Unlock your Tableau data sources for the rest of your stack
Move your Tableau math into Snowflake. Serve it everywhere.
In the last post, we wired Sigma directly to Tableau's VizQL Data Service. One click in a Sigma workbook, the math runs in Tableau, both surfaces show the same numbers. It works, it's the right shape for ad hoc lookups, and it's what we'd recommend for action-time enrichment.
But it's not the right shape for production reporting. Every Sigma viewer triggers a fresh VDS call. Workbook open time is bounded by VDS response time. Failures cascade into the user-facing workbook as broken visuals. And the 100-queries-per-hour-per-Creator cap on VDS quietly becomes the ceiling on how many viewers your workbook can serve.
This post covers the durable version of the same idea. Snowflake calls VDS on a schedule, lands the rows in a table, and exposes a view. Sigma reads the view. Same Tableau-canonical numbers. None of the runtime fragility.
The arc here is also bigger than Sigma. Once your Tableau math is sitting in Snowflake, Sigma is just one of the things that can read it. dbt models can build on it. Reverse ETL can push it back to Salesforce. ML pipelines can feature-engineer against it. Any other BI tool, any notebook, any embedded analytics layer, anything you build next year, all of it gets the same numbers without anyone having to recreate the calc logic. That's the broader thing this pattern unlocks, and it's why we think the Snowflake path matters even for organizations that don't use Sigma.

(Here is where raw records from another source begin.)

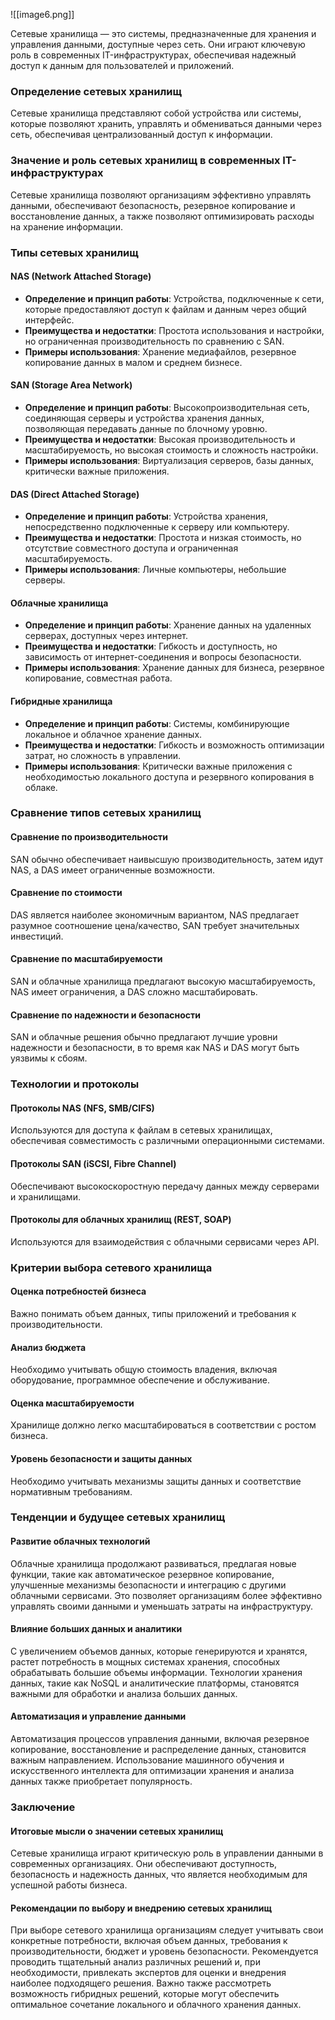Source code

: ![[image6.png]]


Сетевые хранилища — это системы, предназначенные для хранения и управления данными, доступные через сеть. Они играют ключевую роль в современных IT-инфраструктурах, обеспечивая надежный доступ к данным для пользователей и приложений.

### Определение сетевых хранилищ

Сетевые хранилища представляют собой устройства или системы, которые позволяют хранить, управлять и обмениваться данными через сеть, обеспечивая централизованный доступ к информации.

### Значение и роль сетевых хранилищ в современных IT-инфраструктурах

Сетевые хранилища позволяют организациям эффективно управлять данными, обеспечивают безопасность, резервное копирование и восстановление данных, а также позволяют оптимизировать расходы на хранение информации.

### Типы сетевых хранилищ

#### NAS (Network Attached Storage)

- **Определение и принцип работы**: Устройства, подключенные к сети, которые предоставляют доступ к файлам и данным через общий интерфейс.
- **Преимущества и недостатки**: Простота использования и настройки, но ограниченная производительность по сравнению с SAN.
- **Примеры использования**: Хранение медиафайлов, резервное копирование данных в малом и среднем бизнесе.

#### SAN (Storage Area Network)

- **Определение и принцип работы**: Высокопроизводительная сеть, соединяющая серверы и устройства хранения данных, позволяющая передавать данные по блочному уровню.
- **Преимущества и недостатки**: Высокая производительность и масштабируемость, но высокая стоимость и сложность настройки.
- **Примеры использования**: Виртуализация серверов, базы данных, критически важные приложения.

#### DAS (Direct Attached Storage)

- **Определение и принцип работы**: Устройства хранения, непосредственно подключенные к серверу или компьютеру.
- **Преимущества и недостатки**: Простота и низкая стоимость, но отсутствие совместного доступа и ограниченная масштабируемость.
- **Примеры использования**: Личные компьютеры, небольшие серверы.

#### Облачные хранилища

- **Определение и принцип работы**: Хранение данных на удаленных серверах, доступных через интернет.
- **Преимущества и недостатки**: Гибкость и доступность, но зависимость от интернет-соединения и вопросы безопасности.
- **Примеры использования**: Хранение данных для бизнеса, резервное копирование, совместная работа.

#### Гибридные хранилища

- **Определение и принцип работы**: Системы, комбинирующие локальное и облачное хранение данных.
- **Преимущества и недостатки**: Гибкость и возможность оптимизации затрат, но сложность в управлении.
- **Примеры использования**: Критически важные приложения с необходимостью локального доступа и резервного копирования в облаке.

### Сравнение типов сетевых хранилищ

#### Сравнение по производительности

SAN обычно обеспечивает наивысшую производительность, затем идут NAS, а DAS имеет ограниченные возможности.

#### Сравнение по стоимости

DAS является наиболее экономичным вариантом, NAS предлагает разумное соотношение цена/качество, SAN требует значительных инвестиций.

#### Сравнение по масштабируемости

SAN и облачные хранилища предлагают высокую масштабируемость, NAS имеет ограничения, а DAS сложно масштабировать.

#### Сравнение по надежности и безопасности

SAN и облачные решения обычно предлагают лучшие уровни надежности и безопасности, в то время как NAS и DAS могут быть уязвимы к сбоям.

### Технологии и протоколы

#### Протоколы NAS (NFS, SMB/CIFS)

Используются для доступа к файлам в сетевых хранилищах, обеспечивая совместимость с различными операционными системами.

#### Протоколы SAN (iSCSI, Fibre Channel)

Обеспечивают высокоскоростную передачу данных между серверами и хранилищами.

#### Протоколы для облачных хранилищ (REST, SOAP)

Используются для взаимодействия с облачными сервисами через API.

### Критерии выбора сетевого хранилища

#### Оценка потребностей бизнеса

Важно понимать объем данных, типы приложений и требования к производительности.

#### Анализ бюджета

Необходимо учитывать общую стоимость владения, включая оборудование, программное обеспечение и обслуживание.

#### Оценка масштабируемости

Хранилище должно легко масштабироваться в соответствии с ростом бизнеса.

#### Уровень безопасности и защиты данных

Необходимо учитывать механизмы защиты данных и соответствие нормативным требованиям.


### Тенденции и будущее сетевых хранилищ

#### Развитие облачных технологий

Облачные хранилища продолжают развиваться, предлагая новые функции, такие как автоматическое резервное копирование, улучшенные механизмы безопасности и интеграцию с другими облачными сервисами. Это позволяет организациям более эффективно управлять своими данными и уменьшать затраты на инфраструктуру.

#### Влияние больших данных и аналитики

С увеличением объемов данных, которые генерируются и хранятся, растет потребность в мощных системах хранения, способных обрабатывать большие объемы информации. Технологии хранения данных, такие как NoSQL и аналитические платформы, становятся важными для обработки и анализа больших данных.

#### Автоматизация и управление данными

Автоматизация процессов управления данными, включая резервное копирование, восстановление и распределение данных, становится важным направлением. Использование машинного обучения и искусственного интеллекта для оптимизации хранения и анализа данных также приобретает популярность.

### Заключение

#### Итоговые мысли о значении сетевых хранилищ

Сетевые хранилища играют критическую роль в управлении данными в современных организациях. Они обеспечивают доступность, безопасность и надежность данных, что является необходимым для успешной работы бизнеса.

#### Рекомендации по выбору и внедрению сетевых хранилищ

При выборе сетевого хранилища организациям следует учитывать свои конкретные потребности, включая объем данных, требования к производительности, бюджет и уровень безопасности. Рекомендуется проводить тщательный анализ различных решений и, при необходимости, привлекать экспертов для оценки и внедрения наиболее подходящего решения. Важно также рассмотреть возможность гибридных решений, которые могут обеспечить оптимальное сочетание локального и облачного хранения данных.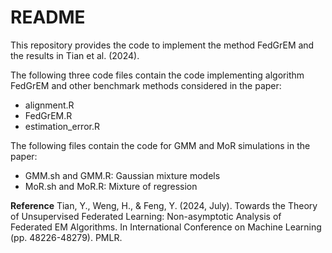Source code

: # README

This repository provides the code to implement the method FedGrEM and the results in Tian et al. (2024). 

The following three code files contain the code implementing algorithm FedGrEM and other benchmark methods considered in the paper:
- alignment.R
- FedGrEM.R
- estimation_error.R

The following files contain the code for GMM and MoR simulations in the paper:
- GMM.sh and GMM.R: Gaussian mixture models
- MoR.sh and MoR.R: Mixture of regression


**Reference**
Tian, Y., Weng, H., & Feng, Y. (2024, July). Towards the Theory of Unsupervised Federated Learning: Non-asymptotic Analysis of Federated EM Algorithms. In International Conference on Machine Learning (pp. 48226-48279). PMLR.
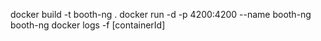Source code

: docker build -t booth-ng .
docker run -d -p 4200:4200 --name booth-ng booth-ng
docker logs -f [containerId]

The problem this actually solves
The narrow problem we set up in the first post is metric drift across tools. Profit ratio is 14.97% in Tableau and 14.91% in Sigma because filters, joins, and rounding rules drifted as the metric got recreated in a second tool. That problem doesn't go away just because the calc lives in Snowflake. It goes away because the calc still lives in Tableau and Snowflake is just storing the result.
The wider problem is that Tableau data sources tend to become locked rooms. Years of careful work goes into getting them right. Filters defined correctly. Calculations that reflect actual business logic. Joins that account for the awkward edge cases nobody documented. And then all of that value sits inside Tableau, accessible only to Tableau Desktop users, only inside Tableau workbooks, only at viewer-action time.
When the inevitable next tool shows up (a Sigma migration, a dbt rebuild, a CRM integration that needs the same canonical numbers), teams either rebuild the logic from scratch and accept that the numbers will drift, or they rebuild it carefully and accept that it'll drift on the next change. There's no good third option without something like this pattern.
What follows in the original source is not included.